The Queen of Diamonds

DALE CITY — Had she been born 60 years earlier, Sarah Malene probably would have grown up to become a Hall of Fame baseball player.

It’s the Gar-Field softball team’s good fortune that the heyday of the All-American Girls’ Professional Baseball League was in the 1940s. If it still existed today, Malene surely could be one of its stars.

Much like Dottie Kamenshek, the Rockford Peaches’ Hall of Famer and seven-time all-star, the diamond is Malene’s playground. Give her a ball and glove and let her play.

Whether she’s sprinting into shallow right field to make an over-the-shoulder catch or lacing a line drive up the middle, Malene brings excitement to the game. It’s been that way for more than a decade.

“The best thing about Sarah is she loves the game,” Gar-Field softball coach Mike McDonald said. “She tries to learn something every day and she’s blessed with amazing skills.”

As a freshman, Malene was named to the Group AAA all-state team last spring, but most of her skills were cultivated on the baseball field. In a quest to emulate her older brother, John, she took her first swing in a tee-ball game when she was 4 years old.

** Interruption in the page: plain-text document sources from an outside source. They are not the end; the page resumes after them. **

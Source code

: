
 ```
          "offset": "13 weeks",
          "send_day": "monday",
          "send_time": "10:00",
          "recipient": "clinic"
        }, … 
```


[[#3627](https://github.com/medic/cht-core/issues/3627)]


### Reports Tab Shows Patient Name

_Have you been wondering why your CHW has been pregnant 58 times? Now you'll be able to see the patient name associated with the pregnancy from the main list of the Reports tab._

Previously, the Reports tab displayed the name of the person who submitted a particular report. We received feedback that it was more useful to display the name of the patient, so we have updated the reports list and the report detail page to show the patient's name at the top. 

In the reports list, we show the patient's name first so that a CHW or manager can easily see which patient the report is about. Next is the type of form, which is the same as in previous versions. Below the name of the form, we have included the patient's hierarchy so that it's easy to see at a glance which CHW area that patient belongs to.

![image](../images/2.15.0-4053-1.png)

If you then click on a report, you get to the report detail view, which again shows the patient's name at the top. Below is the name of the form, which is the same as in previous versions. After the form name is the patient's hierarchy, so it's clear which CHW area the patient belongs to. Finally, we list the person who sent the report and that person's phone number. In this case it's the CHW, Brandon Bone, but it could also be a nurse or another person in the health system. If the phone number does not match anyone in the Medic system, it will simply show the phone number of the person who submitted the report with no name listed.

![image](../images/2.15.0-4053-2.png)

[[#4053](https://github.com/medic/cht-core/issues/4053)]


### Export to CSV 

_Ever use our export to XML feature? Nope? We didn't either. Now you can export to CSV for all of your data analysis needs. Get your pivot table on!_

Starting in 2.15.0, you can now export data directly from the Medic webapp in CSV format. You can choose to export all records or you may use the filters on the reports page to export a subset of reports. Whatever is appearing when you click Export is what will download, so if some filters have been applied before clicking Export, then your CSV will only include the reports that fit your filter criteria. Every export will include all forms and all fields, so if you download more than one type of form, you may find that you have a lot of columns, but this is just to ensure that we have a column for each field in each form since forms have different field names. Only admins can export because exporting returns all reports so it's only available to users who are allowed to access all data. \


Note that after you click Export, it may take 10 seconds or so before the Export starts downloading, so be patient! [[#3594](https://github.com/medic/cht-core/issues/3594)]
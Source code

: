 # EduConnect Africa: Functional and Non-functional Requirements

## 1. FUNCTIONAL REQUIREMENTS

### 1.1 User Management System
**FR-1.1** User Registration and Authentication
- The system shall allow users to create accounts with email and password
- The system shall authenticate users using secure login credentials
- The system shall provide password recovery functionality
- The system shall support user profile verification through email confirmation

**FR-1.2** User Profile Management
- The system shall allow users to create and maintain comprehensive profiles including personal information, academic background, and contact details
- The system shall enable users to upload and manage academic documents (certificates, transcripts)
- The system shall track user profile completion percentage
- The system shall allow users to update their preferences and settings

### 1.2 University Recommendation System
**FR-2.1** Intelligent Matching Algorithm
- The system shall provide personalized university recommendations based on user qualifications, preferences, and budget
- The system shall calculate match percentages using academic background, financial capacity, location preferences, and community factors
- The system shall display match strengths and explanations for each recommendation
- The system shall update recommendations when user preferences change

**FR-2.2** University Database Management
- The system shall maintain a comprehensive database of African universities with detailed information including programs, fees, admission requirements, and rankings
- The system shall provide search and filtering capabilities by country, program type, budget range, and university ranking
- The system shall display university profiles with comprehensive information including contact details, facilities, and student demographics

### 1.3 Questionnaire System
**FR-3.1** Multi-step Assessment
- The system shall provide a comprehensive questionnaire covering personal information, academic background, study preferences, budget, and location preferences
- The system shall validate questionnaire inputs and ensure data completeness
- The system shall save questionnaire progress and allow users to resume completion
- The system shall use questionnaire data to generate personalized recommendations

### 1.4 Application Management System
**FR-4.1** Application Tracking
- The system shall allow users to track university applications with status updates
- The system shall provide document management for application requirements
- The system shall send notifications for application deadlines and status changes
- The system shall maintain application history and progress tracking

It wasn’t long before Malene was hitting and fielding as well as any of the boys on the Godwin Middle School baseball team.

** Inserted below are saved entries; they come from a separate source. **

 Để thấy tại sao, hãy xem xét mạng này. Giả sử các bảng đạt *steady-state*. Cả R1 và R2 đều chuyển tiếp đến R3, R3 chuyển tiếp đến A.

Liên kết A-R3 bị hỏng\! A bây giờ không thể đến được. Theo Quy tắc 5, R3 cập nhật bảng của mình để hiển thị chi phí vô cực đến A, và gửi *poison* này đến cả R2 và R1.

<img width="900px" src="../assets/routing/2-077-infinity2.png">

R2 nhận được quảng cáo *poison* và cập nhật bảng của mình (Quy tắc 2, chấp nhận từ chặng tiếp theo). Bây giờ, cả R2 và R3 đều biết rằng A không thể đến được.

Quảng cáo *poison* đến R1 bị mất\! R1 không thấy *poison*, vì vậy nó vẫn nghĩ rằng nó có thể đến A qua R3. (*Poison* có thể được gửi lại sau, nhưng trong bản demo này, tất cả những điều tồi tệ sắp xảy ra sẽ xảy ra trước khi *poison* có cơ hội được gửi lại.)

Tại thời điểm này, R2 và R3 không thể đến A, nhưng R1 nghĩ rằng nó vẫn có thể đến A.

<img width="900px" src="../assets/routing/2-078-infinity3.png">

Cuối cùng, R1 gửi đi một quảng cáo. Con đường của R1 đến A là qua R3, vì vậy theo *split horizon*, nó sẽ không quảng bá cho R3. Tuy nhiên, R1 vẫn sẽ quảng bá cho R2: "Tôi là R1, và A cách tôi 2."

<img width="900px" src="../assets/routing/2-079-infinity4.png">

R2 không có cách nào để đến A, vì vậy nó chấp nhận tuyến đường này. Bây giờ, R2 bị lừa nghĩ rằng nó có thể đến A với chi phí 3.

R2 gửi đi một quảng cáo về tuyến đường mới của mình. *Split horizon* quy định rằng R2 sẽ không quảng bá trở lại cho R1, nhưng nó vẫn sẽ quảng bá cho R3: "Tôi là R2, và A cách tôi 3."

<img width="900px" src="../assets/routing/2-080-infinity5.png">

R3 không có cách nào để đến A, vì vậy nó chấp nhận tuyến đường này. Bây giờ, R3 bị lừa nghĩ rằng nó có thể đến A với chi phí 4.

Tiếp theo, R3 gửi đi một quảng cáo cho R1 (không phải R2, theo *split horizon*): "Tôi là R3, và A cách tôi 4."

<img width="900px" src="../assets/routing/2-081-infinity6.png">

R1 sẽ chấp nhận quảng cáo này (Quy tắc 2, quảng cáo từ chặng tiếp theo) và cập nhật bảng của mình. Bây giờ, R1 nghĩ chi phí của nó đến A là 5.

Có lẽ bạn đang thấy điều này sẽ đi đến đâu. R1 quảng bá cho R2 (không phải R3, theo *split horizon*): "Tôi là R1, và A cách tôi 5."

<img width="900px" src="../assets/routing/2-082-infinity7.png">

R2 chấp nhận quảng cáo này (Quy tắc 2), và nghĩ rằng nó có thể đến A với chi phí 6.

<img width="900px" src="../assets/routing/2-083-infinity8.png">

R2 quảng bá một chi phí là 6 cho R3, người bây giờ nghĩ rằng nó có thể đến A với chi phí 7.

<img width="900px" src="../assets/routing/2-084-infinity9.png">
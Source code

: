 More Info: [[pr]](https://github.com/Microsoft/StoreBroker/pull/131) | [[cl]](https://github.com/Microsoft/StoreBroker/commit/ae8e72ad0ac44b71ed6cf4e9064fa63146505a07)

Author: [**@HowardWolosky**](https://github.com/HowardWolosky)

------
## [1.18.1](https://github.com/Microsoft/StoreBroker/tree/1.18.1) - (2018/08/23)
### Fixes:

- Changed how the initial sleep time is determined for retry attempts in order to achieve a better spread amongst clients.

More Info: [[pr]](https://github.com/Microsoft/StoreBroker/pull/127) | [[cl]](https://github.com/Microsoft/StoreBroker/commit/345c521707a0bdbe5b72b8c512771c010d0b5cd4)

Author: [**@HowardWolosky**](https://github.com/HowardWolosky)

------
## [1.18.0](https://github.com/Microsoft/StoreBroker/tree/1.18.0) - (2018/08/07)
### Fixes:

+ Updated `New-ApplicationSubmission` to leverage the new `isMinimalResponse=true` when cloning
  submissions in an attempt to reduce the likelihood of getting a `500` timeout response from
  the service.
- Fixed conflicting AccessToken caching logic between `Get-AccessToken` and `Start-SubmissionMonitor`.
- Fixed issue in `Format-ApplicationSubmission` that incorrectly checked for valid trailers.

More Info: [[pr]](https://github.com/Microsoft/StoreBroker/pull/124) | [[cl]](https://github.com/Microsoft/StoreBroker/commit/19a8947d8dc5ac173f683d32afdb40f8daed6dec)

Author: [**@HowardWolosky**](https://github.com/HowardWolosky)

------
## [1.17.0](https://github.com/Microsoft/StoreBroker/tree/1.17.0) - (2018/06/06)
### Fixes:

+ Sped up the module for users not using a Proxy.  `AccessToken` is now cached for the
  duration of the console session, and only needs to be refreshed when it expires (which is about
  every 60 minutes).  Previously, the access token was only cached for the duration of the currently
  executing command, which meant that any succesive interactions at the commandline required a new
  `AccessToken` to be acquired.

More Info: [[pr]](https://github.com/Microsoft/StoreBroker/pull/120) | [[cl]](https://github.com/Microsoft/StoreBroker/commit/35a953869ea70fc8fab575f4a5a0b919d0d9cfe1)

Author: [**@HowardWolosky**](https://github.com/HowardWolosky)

“My brother’s older than me and he always played baseball. When he practiced, I wanted to practice and when he played, I wanted to play,” said Malene.

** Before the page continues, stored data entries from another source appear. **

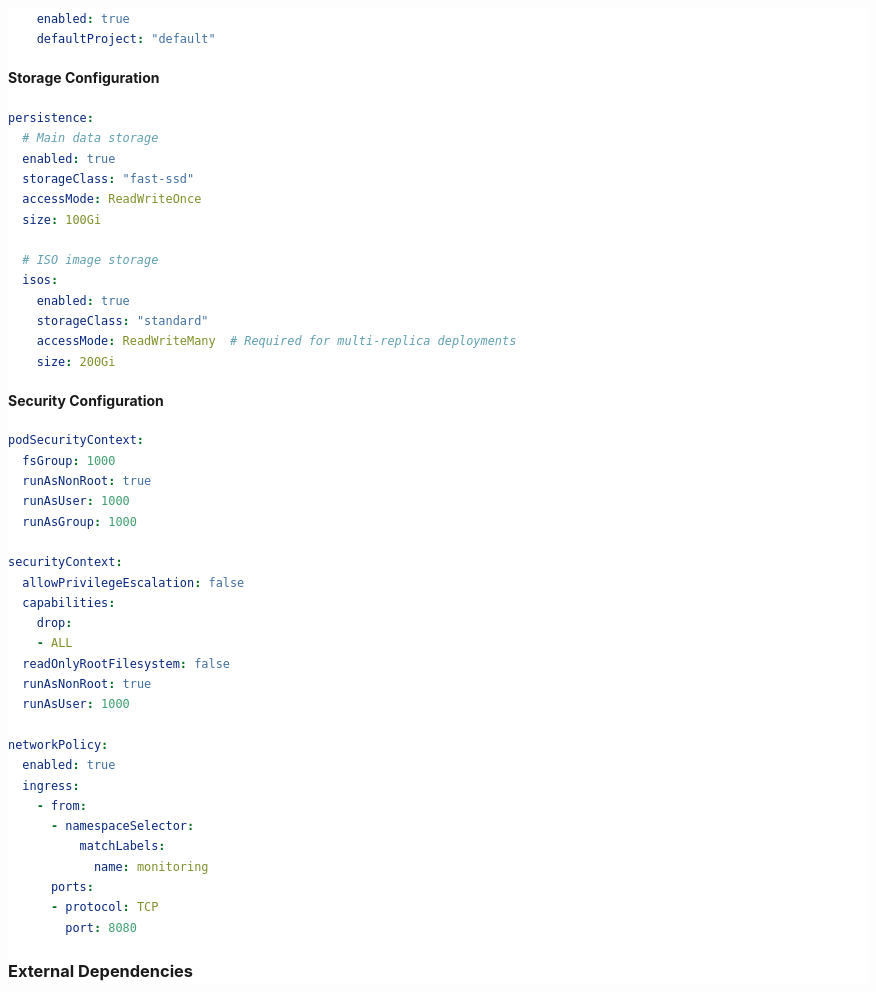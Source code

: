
 ```yaml
    enabled: true
    defaultProject: "default"
```

#### Storage Configuration
```yaml
persistence:
  # Main data storage
  enabled: true
  storageClass: "fast-ssd"
  accessMode: ReadWriteOnce
  size: 100Gi
  
  # ISO image storage
  isos:
    enabled: true
    storageClass: "standard"
    accessMode: ReadWriteMany  # Required for multi-replica deployments
    size: 200Gi
```

#### Security Configuration
```yaml
podSecurityContext:
  fsGroup: 1000
  runAsNonRoot: true
  runAsUser: 1000
  runAsGroup: 1000

securityContext:
  allowPrivilegeEscalation: false
  capabilities:
    drop:
    - ALL
  readOnlyRootFilesystem: false
  runAsNonRoot: true
  runAsUser: 1000

networkPolicy:
  enabled: true
  ingress:
    - from:
      - namespaceSelector:
          matchLabels:
            name: monitoring
      ports:
      - protocol: TCP
        port: 8080
```

### External Dependencies
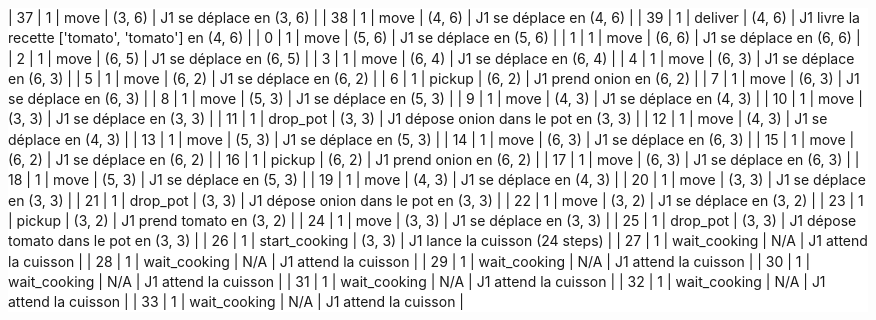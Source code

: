 |  37 | 1      | move         | (3, 6)   | J1 se déplace en (3, 6) |
|  38 | 1      | move         | (4, 6)   | J1 se déplace en (4, 6) |
|  39 | 1      | deliver      | (4, 6)   | J1 livre la recette ['tomato', 'tomato'] en (4, 6) |
|   0 | 1      | move         | (5, 6)   | J1 se déplace en (5, 6) |
|   1 | 1      | move         | (6, 6)   | J1 se déplace en (6, 6) |
|   2 | 1      | move         | (6, 5)   | J1 se déplace en (6, 5) |
|   3 | 1      | move         | (6, 4)   | J1 se déplace en (6, 4) |
|   4 | 1      | move         | (6, 3)   | J1 se déplace en (6, 3) |
|   5 | 1      | move         | (6, 2)   | J1 se déplace en (6, 2) |
|   6 | 1      | pickup       | (6, 2)   | J1 prend onion en (6, 2) |
|   7 | 1      | move         | (6, 3)   | J1 se déplace en (6, 3) |
|   8 | 1      | move         | (5, 3)   | J1 se déplace en (5, 3) |
|   9 | 1      | move         | (4, 3)   | J1 se déplace en (4, 3) |
|  10 | 1      | move         | (3, 3)   | J1 se déplace en (3, 3) |
|  11 | 1      | drop_pot     | (3, 3)   | J1 dépose onion dans le pot en (3, 3) |
|  12 | 1      | move         | (4, 3)   | J1 se déplace en (4, 3) |
|  13 | 1      | move         | (5, 3)   | J1 se déplace en (5, 3) |
|  14 | 1      | move         | (6, 3)   | J1 se déplace en (6, 3) |
|  15 | 1      | move         | (6, 2)   | J1 se déplace en (6, 2) |
|  16 | 1      | pickup       | (6, 2)   | J1 prend onion en (6, 2) |
|  17 | 1      | move         | (6, 3)   | J1 se déplace en (6, 3) |
|  18 | 1      | move         | (5, 3)   | J1 se déplace en (5, 3) |
|  19 | 1      | move         | (4, 3)   | J1 se déplace en (4, 3) |
|  20 | 1      | move         | (3, 3)   | J1 se déplace en (3, 3) |
|  21 | 1      | drop_pot     | (3, 3)   | J1 dépose onion dans le pot en (3, 3) |
|  22 | 1      | move         | (3, 2)   | J1 se déplace en (3, 2) |
|  23 | 1      | pickup       | (3, 2)   | J1 prend tomato en (3, 2) |
|  24 | 1      | move         | (3, 3)   | J1 se déplace en (3, 3) |
|  25 | 1      | drop_pot     | (3, 3)   | J1 dépose tomato dans le pot en (3, 3) |
|  26 | 1      | start_cooking | (3, 3)   | J1 lance la cuisson (24 steps) |
|  27 | 1      | wait_cooking | N/A      | J1 attend la cuisson |
|  28 | 1      | wait_cooking | N/A      | J1 attend la cuisson |
|  29 | 1      | wait_cooking | N/A      | J1 attend la cuisson |
|  30 | 1      | wait_cooking | N/A      | J1 attend la cuisson |
|  31 | 1      | wait_cooking | N/A      | J1 attend la cuisson |
|  32 | 1      | wait_cooking | N/A      | J1 attend la cuisson |
|  33 | 1      | wait_cooking | N/A      | J1 attend la cuisson |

“Some people were surprised that I played baseball. I heard a lot of comments,” she added. “But every team I’ve been on, the players were very respectful of me. They knew I could play and that I was good enough to be out there with them.”

Malene put a lot of effort into learning to play baseball, often staying out in her backyard until 9 p.m. to take extra swings in the batting cage her father built when she was in the seventh grade.

She puts the same energy into softball. For Malene, it’s a year-round devotion.

“It’s definitely non-stop,” she said. “I’ve put a lot of time into bunting and hitting. The fewer weaknesses you have the harder it is for a pitcher to get you out.”

Opposing pitchers have been hard-pressed to find many weaknesses. It took Malene a couple of games last spring to get used to the rise ball and drop pitch, but once she did, the Indians’ second baseman went on to hit .444 out of the No. 2 spot in the batting order.

“I go up there knowing I can hit,” Malene said. “I realize in hitting there are going to be a lot of ups and downs. It can be hard at times, but I always feel like I can go up there and get a hit.

“Last year I was able to learn my weaknesses and I’ve been out there late at night working a lot on my swing.”

Malene proved to be one of the area’s toughest outs as a freshman. She finished her rookie season with 32 hits, 26 runs scored and 18 runs batted in for the Cardinal District champions.

Those numbers are the result of a diligent game-day regimen that is as much mental as physical.

“I’m definitely focused during a game. Once I start playing it just happens,” Malene said. “I’m always thinking about what I want to do next. If you’re not focused that’s when you make a mistake.

“I watch the pitcher to see what type of motion she has, how she releases the ball, little things like that so when I get up to bat I’m not shocked by what she does.”

Malene learned the art of preparation from former teammate Kelly Brown, who is starting in the outfield as a freshman this season at Virginia Tech. So, it seems only fitting that Malene has now moved into Brown’s former spot as Gar-Field’s leadoff hitter.

“She’s the kind of player who can handle that type of pressure,” McDonald said.

Malene knows it’s her job to get on base and she takes that responsibility seriously. That comes with the territory of batting at the top of a star-studded lineup that also features third baseman Becky Horesky, catcher Sam Posey, shortstop Katy Foster and freshman center fielder Lauren Firich.

She places just as much emphasis, possibly more, on defense, which explains Malene’s knack for making difficult plays look easy. With Foster at short, the Indians’ up-the-middle defense is among the best in the state.

“She’s a great ball player and we have a good chemistry,” Malene said of Foster. “We definitely work on the double play all the time. That’s exciting for us.”

Malene creates just as much excitement on her own. She ranked among the area’s top defensive players last year with a .973 fielding percentage, 71 assists and 39 putouts.

“We have a blast at practice because she always wants to take extra ground balls and wants to take extra swings,” McDonald said. “Even though she’s one of the younger players on the team, she’s already established herself as a leader. She works hard and expects a lot of herself.”